RECORDS TO USE Start Marker

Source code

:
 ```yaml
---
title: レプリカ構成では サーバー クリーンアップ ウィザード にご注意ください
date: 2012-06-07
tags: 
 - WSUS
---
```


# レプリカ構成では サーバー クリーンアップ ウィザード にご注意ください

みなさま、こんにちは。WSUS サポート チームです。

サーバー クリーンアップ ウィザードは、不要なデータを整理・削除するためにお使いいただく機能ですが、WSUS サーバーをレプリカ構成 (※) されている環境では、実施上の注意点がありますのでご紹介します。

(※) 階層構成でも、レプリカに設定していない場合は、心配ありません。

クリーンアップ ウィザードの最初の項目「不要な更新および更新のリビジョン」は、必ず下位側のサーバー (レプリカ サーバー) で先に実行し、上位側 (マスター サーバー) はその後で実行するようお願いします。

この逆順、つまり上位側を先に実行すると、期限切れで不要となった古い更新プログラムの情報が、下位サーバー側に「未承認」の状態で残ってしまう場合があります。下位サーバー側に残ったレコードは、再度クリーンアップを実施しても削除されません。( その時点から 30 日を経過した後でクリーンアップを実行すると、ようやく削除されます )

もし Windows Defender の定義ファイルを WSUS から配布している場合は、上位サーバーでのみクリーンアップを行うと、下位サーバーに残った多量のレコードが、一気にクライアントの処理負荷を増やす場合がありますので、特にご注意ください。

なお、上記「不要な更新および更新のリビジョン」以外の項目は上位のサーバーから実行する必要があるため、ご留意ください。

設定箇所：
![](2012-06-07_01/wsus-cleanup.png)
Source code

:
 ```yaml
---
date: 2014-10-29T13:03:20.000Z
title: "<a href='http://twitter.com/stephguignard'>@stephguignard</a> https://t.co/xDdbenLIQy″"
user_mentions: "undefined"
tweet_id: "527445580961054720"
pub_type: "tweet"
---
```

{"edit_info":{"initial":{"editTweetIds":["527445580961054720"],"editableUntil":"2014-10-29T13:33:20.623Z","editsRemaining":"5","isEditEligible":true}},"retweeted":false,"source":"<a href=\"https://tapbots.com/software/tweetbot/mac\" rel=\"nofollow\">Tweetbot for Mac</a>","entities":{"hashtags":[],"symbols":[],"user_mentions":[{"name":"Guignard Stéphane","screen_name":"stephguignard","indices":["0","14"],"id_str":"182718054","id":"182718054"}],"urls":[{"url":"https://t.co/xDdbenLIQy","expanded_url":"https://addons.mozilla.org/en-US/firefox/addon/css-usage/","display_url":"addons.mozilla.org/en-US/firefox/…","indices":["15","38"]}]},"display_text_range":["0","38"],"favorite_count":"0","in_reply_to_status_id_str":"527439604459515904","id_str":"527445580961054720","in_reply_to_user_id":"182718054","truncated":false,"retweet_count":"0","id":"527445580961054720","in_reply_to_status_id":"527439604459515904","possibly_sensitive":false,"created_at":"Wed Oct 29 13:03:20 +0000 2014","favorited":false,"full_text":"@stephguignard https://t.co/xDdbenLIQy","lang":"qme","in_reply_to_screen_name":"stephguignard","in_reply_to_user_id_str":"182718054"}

RECORDS TO USE End Marker

TASK REQUIREMENTS:
In the data above, how many lines carry the string "title"? Only the number should be given.

TASK ANSWER:
2